*Your task*
Every line of the records that holds the word "conseguem" should be copied out.

*Provided records*
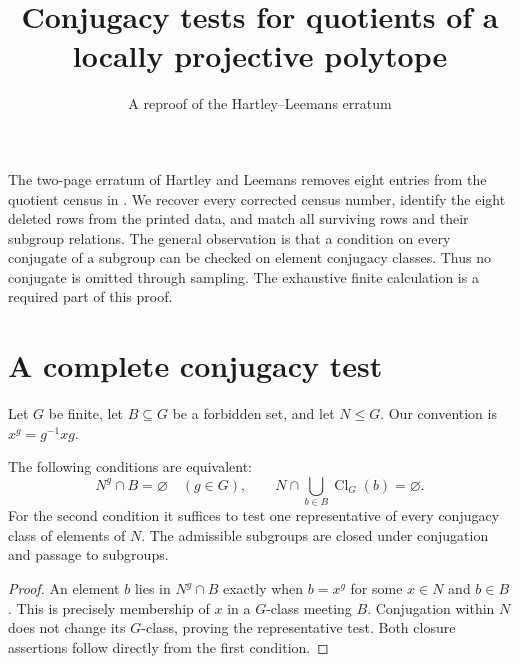 \documentclass[11pt,a4paper]{article}
\title{Conjugacy tests for quotients of a locally projective polytope}
\author{A reproof of the Hartley--Leemans erratum}\date{}
\newcommand{\Cl}{\operatorname{Cl}}\newcommand{\Aut}{\operatorname{Aut}}\newcommand{\Cen}{\operatorname{C}}
\begin{document}
\maketitle
The two-page erratum of Hartley and Leemans \cite{erratum} removes eight entries from the quotient census in \cite{original}. We recover every corrected census number, identify the eight deleted rows from the printed data, and match all surviving rows and their subgroup relations. The general observation is that a condition on every conjugate of a subgroup can be checked on element conjugacy classes. Thus no conjugate is omitted through sampling. The exhaustive finite calculation is a required part of this proof.

\section{A complete conjugacy test}
Let $G$ be finite, let $B\subseteq G$ be a forbidden set, and let $N\leq G$. Our convention is $x^g=g^{-1}xg$.
\begin{lemma}\label{avoid}
The following conditions are equivalent:
\[
 N^g\cap B=\varnothing\quad(g\in G),\qquad
 N\cap\bigcup_{b\in B}\Cl_G(b)=\varnothing.
\]
For the second condition it suffices to test one representative of every conjugacy class of elements of $N$. The admissible subgroups are closed under conjugation and passage to subgroups.
\end{lemma}
\begin{proof}
An element $b$ lies in $N^g\cap B$ exactly when $b=x^g$ for some $x\in N$ and $b\in B$. This is precisely membership of $x$ in a $G$-class meeting $B$. Conjugation within $N$ does not change its $G$-class, proving the representative test. Both closure assertions follow directly from the first condition.
\end{proof}
\end{document}
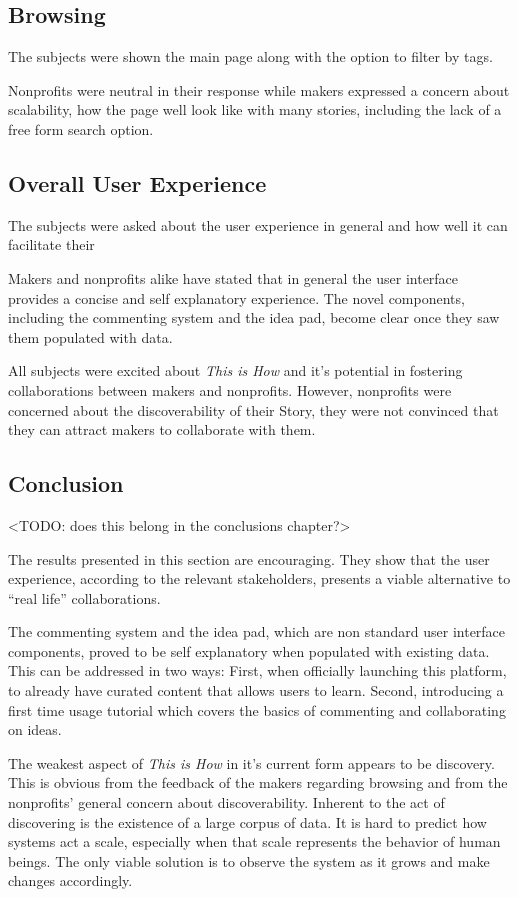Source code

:\subsection{Browsing}

The subjects were shown the main page along with the option to filter by tags.

Nonprofits were neutral in their response while makers expressed a concern about scalability, how the page well look like with many stories, including the lack of a free form search option.

\subsection{Overall User Experience}
The subjects were asked about the user experience in general and how well it can facilitate their  

Makers and nonprofits alike have stated that in general the user interface provides a concise and self explanatory experience. The novel components, including the commenting system and the idea pad, become clear once they saw them populated with data.     

All subjects were excited about \textit{This is How} and it's potential in fostering collaborations between makers and nonprofits. However, nonprofits were concerned about the discoverability of their Story, they were not convinced that they can attract makers to collaborate with them.     

\subsection{Conclusion}

<TODO: does this belong in the conclusions chapter?>

The results presented in this section are encouraging. They show that the user experience, according to the relevant stakeholders, presents a viable alternative to ``real life'' collaborations.

The commenting system and the idea pad, which are non standard user interface components, proved to be self explanatory when populated with existing data. This can be addressed in two ways: First, when officially launching this platform, to already have curated content that allows users to learn. Second, introducing a first time usage tutorial which covers the basics of commenting and collaborating on ideas.

The weakest aspect of \textit{This is How} in it's current form appears to be discovery. This is obvious from the feedback of the makers regarding browsing and from the nonprofits' general concern about discoverability. Inherent to the act of discovering is the existence of a large corpus of data. It is hard to predict how systems act a scale, especially when that scale represents the behavior of human beings. The only viable solution is to observe the system as it grows and make changes accordingly.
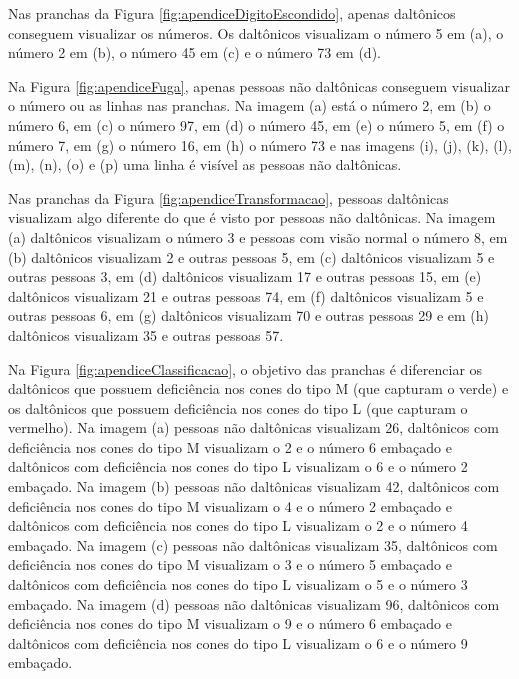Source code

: \documentclass[	12pt, Times, openright, twoside, a4paper, english, brazil]{abntex2}
\begin{document}
\begin{apendicesenv}
Nas pranchas da Figura \ref{fig:apendiceDigitoEscondido}, apenas daltônicos conseguem visualizar os números. Os daltônicos visualizam o número 5 em (a), o número 2 em (b), o número 45 em (c) e o número 73 em (d).

Na Figura \ref{fig:apendiceFuga},  apenas pessoas não daltônicas conseguem visualizar o número ou as linhas nas pranchas. Na imagem (a) está o número 2, em (b) o número 6, em (c) o número 97, em (d) o número 45, em (e) o número 5, em (f) o número 7, em (g) o número 16, em (h) o número 73 e nas imagens (i), (j), (k), (l), (m), (n), (o) e (p) uma linha é visível as pessoas não daltônicas.

Nas pranchas da Figura \ref{fig:apendiceTransformacao}, pessoas daltônicas visualizam algo diferente do que é visto por pessoas não daltônicas. Na imagem (a) daltônicos visualizam o número 3 e pessoas com visão normal o número 8, em (b) daltônicos visualizam 2 e outras pessoas 5, em (c) daltônicos visualizam 5 e outras pessoas 3, em (d) daltônicos visualizam 17 e outras pessoas 15, em (e) daltônicos visualizam 21 e outras pessoas 74, em (f) daltônicos visualizam 5 e outras pessoas 6, em (g) daltônicos visualizam 70 e outras pessoas 29 e em (h) daltônicos visualizam 35 e outras pessoas 57.

Na Figura \ref{fig:apendiceClassificacao}, o objetivo das pranchas é diferenciar os daltônicos que possuem deficiência nos cones do tipo M (que capturam o verde) e os daltônicos que possuem deficiência nos cones do tipo L (que capturam o vermelho). Na imagem (a) pessoas não daltônicas visualizam 26, daltônicos com deficiência nos cones do tipo M visualizam o 2 e o número 6 embaçado e daltônicos com deficiência nos cones do tipo L visualizam o 6 e o número 2 embaçado. Na imagem (b) pessoas não daltônicas visualizam 42, daltônicos com deficiência nos cones do tipo M visualizam o 4 e o número 2 embaçado e daltônicos com deficiência nos cones do tipo L visualizam o 2 e o número 4 embaçado. Na imagem (c) pessoas não daltônicas visualizam 35, daltônicos com deficiência nos cones do tipo M visualizam o 3 e o número 5 embaçado e daltônicos com deficiência nos cones do tipo L visualizam o 5 e o número 3 embaçado. Na imagem (d) pessoas não daltônicas visualizam 96, daltônicos com deficiência nos cones do tipo M visualizam o 9 e o número 6 embaçado e daltônicos com deficiência nos cones do tipo L visualizam o 6 e o número 9 embaçado. 


\end{apendicesenv}
\end{document}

*Output below*
Nas pranchas da Figura \ref{fig:apendiceDigitoEscondido}, apenas daltônicos conseguem visualizar os números. Os daltônicos visualizam o número 5 em (a), o número 2 em (b), o número 45 em (c) e o número 73 em (d).
Na Figura \ref{fig:apendiceFuga},  apenas pessoas não daltônicas conseguem visualizar o número ou as linhas nas pranchas. Na imagem (a) está o número 2, em (b) o número 6, em (c) o número 97, em (d) o número 45, em (e) o número 5, em (f) o número 7, em (g) o número 16, em (h) o número 73 e nas imagens (i), (j), (k), (l), (m), (n), (o) e (p) uma linha é visível as pessoas não daltônicas.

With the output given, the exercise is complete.